The Rise of the “Anti-Historical”
Historical retellings that have played fast and loose with history are nothing new (see: Shakespeare), and gleefully inaccurate comedies are also well represented among the classics – Monty Python, Blackadder, ‘Allo ‘Allo, for a small sample.
But over the last couple of decades historical comedy-dramas not quite as all-out hilarious as Edmund and Baldrick’s adventures have begun owning the fact.
Desperate Romantics (2009), which did excellent work in the service of making Aidan Turner look bedraggled in a big puffy shirt, opened with the disclaimer “In the mid-19th century, a group of young men challenged the art establishment of the day. The Pre-Raphaelite Brotherhood were inspired by the real world about them, yet took imaginative licence in their art. This story, based on their lives and loves, follows in that inventive spirit.”
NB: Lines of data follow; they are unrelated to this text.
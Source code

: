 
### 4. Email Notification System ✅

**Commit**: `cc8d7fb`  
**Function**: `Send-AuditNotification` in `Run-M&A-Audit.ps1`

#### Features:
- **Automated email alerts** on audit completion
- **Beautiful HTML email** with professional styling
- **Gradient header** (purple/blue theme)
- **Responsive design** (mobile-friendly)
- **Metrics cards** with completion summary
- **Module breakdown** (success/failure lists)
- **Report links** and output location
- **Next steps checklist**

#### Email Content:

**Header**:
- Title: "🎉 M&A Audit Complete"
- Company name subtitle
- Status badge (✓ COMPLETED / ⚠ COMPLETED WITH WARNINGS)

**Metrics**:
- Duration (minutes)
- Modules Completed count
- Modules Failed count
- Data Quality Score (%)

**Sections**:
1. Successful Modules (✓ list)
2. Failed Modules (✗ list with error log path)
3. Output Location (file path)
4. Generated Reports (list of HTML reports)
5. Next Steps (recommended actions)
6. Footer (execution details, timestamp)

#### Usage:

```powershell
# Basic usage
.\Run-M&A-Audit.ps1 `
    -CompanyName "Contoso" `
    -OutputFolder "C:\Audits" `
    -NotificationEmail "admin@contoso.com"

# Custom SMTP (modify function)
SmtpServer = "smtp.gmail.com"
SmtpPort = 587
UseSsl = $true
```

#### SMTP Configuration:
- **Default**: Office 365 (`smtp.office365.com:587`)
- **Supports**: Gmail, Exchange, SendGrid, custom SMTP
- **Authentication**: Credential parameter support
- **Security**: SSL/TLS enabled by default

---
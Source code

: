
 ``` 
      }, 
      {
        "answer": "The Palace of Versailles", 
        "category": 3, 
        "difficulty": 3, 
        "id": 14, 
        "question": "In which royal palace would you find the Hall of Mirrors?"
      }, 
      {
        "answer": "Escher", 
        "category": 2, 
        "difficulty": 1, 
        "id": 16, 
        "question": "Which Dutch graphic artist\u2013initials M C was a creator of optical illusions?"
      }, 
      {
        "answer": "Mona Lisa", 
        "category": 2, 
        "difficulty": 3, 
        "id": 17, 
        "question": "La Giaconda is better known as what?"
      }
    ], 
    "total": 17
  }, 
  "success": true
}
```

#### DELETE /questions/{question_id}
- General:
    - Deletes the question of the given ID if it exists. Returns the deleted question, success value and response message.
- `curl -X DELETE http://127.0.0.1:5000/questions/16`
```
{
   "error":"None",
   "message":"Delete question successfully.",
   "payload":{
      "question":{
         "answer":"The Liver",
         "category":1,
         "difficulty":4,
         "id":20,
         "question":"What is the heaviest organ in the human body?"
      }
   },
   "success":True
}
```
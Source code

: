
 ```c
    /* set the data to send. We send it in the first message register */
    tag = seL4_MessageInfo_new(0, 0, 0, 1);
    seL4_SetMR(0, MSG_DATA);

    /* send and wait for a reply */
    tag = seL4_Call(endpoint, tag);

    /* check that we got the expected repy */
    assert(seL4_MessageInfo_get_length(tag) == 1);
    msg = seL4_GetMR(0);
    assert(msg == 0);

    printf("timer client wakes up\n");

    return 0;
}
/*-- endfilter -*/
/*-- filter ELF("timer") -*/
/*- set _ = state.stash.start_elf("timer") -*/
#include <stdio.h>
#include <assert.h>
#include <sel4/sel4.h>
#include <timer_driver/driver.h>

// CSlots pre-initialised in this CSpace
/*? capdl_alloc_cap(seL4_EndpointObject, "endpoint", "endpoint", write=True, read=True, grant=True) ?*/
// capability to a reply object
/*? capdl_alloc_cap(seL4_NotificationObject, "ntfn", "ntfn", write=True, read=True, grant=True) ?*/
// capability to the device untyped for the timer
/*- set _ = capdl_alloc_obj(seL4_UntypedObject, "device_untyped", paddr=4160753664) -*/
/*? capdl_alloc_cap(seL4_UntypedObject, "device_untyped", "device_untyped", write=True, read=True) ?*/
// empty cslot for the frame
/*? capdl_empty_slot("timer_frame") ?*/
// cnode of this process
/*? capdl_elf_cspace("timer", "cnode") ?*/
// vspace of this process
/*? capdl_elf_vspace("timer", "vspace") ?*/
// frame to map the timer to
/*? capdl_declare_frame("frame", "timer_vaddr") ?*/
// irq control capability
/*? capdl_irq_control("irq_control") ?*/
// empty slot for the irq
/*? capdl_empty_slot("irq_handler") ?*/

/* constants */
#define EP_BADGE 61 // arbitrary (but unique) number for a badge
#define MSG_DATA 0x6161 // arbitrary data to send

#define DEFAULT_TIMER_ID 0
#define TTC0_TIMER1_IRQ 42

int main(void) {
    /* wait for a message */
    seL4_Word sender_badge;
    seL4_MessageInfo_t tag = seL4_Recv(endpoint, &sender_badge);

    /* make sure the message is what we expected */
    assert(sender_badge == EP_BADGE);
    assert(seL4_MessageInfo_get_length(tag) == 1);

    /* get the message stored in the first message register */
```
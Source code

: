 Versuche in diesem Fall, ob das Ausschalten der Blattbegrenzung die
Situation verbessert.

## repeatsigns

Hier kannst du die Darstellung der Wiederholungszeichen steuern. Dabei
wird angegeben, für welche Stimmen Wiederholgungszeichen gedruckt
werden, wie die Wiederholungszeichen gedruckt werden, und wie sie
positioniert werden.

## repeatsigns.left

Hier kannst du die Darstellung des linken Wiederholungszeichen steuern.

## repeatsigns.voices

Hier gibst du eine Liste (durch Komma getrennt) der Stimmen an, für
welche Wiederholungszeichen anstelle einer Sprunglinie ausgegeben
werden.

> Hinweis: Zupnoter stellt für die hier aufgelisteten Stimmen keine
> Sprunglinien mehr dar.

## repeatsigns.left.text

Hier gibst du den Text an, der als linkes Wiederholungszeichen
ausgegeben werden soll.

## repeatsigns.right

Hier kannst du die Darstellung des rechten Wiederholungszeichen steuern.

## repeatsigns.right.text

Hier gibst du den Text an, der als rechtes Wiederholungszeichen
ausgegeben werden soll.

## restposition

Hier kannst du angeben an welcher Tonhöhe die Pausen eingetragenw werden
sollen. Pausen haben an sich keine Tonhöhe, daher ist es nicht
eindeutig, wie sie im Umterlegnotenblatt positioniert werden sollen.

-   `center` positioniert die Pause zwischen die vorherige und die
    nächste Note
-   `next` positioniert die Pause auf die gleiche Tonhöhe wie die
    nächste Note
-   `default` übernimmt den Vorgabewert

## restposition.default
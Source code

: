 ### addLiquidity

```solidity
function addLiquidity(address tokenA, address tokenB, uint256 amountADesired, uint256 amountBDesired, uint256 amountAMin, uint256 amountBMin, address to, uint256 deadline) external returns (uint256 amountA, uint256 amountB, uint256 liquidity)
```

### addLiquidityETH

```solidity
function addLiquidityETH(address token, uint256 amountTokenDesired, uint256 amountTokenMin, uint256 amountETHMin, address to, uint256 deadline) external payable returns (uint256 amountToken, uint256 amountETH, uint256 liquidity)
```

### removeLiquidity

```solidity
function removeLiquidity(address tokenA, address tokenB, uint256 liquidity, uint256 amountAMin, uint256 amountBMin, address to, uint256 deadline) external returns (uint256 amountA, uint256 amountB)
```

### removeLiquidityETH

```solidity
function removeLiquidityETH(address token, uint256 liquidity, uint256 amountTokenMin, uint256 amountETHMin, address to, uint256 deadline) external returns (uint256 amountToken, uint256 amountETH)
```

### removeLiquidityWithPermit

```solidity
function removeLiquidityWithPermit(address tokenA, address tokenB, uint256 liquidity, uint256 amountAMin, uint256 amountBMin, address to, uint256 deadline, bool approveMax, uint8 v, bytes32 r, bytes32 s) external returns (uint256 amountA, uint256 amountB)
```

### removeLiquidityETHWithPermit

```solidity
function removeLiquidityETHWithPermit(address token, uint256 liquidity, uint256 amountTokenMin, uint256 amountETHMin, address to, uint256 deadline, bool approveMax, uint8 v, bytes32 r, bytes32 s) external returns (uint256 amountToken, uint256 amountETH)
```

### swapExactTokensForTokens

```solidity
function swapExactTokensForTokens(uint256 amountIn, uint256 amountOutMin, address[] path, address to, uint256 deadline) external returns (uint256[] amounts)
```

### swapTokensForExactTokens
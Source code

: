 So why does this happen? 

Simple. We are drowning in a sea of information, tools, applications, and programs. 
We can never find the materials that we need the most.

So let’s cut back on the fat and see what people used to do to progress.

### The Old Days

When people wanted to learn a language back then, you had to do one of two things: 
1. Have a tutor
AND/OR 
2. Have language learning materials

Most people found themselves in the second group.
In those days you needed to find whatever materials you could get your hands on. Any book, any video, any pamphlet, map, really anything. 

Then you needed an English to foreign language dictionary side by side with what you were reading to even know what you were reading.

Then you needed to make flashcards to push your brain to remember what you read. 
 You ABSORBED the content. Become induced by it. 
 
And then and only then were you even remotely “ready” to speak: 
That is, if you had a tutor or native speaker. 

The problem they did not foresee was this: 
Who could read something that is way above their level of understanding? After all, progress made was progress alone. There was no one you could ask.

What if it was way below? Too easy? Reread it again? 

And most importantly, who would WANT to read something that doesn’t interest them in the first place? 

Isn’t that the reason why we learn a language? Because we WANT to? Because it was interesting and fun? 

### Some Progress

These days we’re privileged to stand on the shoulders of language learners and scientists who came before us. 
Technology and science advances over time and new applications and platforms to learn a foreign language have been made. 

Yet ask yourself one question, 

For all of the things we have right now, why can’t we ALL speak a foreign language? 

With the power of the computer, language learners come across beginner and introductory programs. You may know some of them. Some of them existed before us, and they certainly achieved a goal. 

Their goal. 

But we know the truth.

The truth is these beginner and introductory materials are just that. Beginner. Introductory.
And it did that, although while events were compressed for pace, and plenty of fictional material was added, it benefited from the outrageous nature of the source material. The series’ grave-digging finale, for instance, was not invented.
Not long before that, Russell T Davies’ David Tennant-starring Casanova biopic verged on fourth-wall breaking, with characters complimenting Casanova on his French as he spoke in the broad estuary English that would become the Tenth Doctor’s trademark.
Skipping forward a couple of decades, the marketing for Hulu’s The Great included social media polls asking who would win in the battle for Russia’s throne, which might seem like an artificial source of tension given we could all look up the answer on Wikipedia.